From the entries below, copy every line holding the word "citations".

+++ Given information +++

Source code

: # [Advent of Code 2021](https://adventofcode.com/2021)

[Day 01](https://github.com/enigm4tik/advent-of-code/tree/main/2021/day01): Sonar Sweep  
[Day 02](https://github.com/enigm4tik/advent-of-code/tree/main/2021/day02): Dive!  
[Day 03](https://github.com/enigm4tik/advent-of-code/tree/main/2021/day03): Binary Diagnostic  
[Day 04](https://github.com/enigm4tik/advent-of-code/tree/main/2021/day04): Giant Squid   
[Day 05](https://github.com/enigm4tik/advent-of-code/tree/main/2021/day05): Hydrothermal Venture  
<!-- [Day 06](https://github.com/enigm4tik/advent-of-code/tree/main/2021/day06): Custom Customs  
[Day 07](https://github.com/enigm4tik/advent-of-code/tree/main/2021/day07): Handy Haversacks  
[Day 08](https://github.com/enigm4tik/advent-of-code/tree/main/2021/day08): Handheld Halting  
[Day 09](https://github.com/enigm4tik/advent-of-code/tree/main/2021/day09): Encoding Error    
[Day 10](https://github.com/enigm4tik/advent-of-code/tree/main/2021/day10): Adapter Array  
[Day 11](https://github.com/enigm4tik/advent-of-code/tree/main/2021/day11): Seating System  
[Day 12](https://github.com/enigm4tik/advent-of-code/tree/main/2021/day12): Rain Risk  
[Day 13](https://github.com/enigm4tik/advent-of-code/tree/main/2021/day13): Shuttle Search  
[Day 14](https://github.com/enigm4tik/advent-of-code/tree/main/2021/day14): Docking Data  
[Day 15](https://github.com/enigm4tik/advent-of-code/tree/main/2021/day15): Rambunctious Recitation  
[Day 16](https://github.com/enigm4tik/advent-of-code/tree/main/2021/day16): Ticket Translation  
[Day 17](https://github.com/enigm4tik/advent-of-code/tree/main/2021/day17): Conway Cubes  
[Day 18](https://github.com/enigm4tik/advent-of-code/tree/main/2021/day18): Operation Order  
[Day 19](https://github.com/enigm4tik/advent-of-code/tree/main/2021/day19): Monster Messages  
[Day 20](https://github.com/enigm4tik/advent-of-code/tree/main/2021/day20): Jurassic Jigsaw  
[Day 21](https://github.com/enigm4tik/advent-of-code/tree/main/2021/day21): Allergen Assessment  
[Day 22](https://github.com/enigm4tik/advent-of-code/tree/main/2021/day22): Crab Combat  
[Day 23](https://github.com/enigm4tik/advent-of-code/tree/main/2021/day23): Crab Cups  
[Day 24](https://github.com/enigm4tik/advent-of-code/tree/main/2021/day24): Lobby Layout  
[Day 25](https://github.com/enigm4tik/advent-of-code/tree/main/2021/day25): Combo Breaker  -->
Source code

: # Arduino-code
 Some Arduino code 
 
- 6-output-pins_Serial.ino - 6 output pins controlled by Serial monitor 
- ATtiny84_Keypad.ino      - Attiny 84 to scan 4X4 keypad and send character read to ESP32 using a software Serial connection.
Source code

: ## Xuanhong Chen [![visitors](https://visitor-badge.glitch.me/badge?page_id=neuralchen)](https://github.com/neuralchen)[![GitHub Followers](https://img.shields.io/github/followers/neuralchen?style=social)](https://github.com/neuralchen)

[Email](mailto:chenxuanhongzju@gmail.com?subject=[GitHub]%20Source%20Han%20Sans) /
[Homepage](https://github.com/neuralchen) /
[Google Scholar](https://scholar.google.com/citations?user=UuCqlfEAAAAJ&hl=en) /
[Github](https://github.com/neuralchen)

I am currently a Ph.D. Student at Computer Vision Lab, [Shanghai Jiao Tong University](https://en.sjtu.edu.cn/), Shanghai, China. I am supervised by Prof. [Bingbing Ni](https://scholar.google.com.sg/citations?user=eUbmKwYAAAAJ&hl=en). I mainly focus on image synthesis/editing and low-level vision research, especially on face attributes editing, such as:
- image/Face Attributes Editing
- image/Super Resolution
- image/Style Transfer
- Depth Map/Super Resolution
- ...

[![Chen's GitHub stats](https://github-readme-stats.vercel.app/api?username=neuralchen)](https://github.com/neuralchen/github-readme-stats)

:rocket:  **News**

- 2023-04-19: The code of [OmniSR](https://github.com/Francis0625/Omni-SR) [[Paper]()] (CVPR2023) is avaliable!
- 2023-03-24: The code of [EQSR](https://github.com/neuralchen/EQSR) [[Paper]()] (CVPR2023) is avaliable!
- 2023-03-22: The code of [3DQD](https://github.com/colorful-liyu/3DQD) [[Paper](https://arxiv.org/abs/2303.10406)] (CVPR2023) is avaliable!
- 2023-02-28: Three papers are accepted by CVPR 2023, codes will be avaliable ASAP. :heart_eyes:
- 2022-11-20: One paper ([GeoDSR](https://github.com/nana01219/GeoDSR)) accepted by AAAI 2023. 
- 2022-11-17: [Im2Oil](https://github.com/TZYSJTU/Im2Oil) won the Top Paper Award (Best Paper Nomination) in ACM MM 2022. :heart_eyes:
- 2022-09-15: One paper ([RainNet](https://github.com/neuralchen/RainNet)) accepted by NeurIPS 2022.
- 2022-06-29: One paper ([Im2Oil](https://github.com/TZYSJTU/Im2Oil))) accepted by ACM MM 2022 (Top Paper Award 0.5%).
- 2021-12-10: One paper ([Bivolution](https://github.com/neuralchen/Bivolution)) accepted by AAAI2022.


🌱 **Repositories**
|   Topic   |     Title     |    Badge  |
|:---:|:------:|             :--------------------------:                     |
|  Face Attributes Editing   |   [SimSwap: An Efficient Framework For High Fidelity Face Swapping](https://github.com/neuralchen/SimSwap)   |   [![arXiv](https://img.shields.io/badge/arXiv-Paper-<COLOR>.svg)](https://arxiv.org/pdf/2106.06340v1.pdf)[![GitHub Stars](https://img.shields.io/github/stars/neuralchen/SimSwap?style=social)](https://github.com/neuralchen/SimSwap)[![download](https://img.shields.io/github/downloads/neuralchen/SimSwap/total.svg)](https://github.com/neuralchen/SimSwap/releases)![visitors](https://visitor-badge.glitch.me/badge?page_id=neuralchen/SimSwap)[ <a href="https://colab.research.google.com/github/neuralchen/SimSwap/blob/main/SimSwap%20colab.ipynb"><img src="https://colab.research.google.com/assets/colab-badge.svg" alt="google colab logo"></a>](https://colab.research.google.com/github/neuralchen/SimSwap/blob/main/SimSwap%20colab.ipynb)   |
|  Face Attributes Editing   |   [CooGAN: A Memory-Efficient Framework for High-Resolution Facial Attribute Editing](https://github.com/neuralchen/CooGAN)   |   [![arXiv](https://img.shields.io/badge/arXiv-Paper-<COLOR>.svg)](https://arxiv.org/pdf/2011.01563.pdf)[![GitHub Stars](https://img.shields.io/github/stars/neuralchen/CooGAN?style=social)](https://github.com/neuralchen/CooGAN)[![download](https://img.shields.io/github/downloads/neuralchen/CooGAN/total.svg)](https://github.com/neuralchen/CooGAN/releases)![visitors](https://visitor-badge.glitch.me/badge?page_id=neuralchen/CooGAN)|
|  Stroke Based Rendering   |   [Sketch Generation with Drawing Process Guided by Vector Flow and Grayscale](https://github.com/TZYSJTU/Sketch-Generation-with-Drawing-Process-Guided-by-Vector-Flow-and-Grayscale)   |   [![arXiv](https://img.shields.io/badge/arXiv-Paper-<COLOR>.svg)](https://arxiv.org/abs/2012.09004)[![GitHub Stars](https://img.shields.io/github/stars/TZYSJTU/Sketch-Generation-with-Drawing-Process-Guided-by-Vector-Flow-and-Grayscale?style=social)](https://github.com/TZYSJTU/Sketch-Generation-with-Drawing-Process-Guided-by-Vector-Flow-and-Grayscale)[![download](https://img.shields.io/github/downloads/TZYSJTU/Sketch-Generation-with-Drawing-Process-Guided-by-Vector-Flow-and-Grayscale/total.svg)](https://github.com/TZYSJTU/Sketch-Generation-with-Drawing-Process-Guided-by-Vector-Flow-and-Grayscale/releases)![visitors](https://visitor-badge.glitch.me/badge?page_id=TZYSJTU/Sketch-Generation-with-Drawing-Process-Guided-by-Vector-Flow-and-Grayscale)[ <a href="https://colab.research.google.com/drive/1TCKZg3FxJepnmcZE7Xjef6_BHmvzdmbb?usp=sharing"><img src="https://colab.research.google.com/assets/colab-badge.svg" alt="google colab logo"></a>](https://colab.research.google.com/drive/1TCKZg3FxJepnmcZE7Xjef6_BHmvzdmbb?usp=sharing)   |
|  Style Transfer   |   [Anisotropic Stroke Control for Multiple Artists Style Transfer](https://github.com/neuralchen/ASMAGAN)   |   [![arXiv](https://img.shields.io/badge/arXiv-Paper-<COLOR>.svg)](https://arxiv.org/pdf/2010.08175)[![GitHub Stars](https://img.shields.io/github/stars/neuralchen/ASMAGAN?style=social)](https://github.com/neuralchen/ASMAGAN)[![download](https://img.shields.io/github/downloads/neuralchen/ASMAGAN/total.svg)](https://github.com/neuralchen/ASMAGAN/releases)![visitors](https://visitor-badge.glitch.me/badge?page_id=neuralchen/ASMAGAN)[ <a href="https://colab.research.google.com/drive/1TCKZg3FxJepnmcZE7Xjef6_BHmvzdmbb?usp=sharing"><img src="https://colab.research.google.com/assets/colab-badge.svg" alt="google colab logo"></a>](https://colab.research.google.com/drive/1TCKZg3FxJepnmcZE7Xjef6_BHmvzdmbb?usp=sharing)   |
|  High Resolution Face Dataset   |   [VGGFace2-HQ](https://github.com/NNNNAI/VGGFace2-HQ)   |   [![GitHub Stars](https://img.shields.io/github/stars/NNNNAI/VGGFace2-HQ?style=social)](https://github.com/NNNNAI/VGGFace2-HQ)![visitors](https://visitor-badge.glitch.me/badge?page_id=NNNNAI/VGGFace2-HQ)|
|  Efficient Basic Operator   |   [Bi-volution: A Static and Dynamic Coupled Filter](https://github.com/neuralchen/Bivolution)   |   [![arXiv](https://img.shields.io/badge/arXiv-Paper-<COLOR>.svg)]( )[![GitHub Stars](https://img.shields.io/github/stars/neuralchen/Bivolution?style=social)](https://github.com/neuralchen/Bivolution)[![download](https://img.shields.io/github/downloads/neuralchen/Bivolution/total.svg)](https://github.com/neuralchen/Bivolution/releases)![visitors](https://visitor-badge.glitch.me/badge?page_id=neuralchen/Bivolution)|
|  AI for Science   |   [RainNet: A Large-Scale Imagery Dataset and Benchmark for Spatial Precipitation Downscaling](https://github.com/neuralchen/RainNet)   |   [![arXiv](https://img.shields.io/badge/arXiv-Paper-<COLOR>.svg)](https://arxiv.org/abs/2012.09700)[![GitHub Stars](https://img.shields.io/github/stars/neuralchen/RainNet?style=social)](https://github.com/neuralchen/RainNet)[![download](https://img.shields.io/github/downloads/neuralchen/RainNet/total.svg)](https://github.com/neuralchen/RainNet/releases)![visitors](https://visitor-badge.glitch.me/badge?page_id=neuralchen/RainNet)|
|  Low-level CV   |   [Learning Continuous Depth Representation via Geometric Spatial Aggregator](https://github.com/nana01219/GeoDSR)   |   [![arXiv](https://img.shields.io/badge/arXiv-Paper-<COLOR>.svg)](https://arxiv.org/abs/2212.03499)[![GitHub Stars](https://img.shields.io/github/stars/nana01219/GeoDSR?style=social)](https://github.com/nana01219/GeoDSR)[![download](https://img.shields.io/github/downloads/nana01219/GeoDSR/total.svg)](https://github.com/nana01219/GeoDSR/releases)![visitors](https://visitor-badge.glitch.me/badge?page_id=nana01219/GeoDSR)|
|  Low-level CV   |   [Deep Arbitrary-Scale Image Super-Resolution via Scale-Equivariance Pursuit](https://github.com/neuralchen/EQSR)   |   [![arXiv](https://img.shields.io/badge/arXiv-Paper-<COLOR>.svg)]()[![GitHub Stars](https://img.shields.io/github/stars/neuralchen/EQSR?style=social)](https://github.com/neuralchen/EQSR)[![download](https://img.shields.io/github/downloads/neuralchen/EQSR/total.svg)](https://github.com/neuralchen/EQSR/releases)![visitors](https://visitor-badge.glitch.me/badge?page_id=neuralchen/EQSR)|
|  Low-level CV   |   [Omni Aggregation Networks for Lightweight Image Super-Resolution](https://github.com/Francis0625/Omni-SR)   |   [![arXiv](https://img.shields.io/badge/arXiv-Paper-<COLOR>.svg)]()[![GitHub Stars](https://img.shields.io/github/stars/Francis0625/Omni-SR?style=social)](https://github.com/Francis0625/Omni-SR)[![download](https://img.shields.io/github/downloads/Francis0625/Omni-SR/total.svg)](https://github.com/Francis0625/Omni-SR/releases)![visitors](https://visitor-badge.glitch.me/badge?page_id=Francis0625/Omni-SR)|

+++

Your solution>
[Google Scholar](https://scholar.google.com/citations?user=UuCqlfEAAAAJ&hl=en) /
I am currently a Ph.D. Student at Computer Vision Lab, [Shanghai Jiao Tong University](https://en.sjtu.edu.cn/), Shanghai, China. I am supervised by Prof. [Bingbing Ni](https://scholar.google.com.sg/citations?user=eUbmKwYAAAAJ&hl=en). I mainly focus on image synthesis/editing and low-level vision research, especially on face attributes editing, such as:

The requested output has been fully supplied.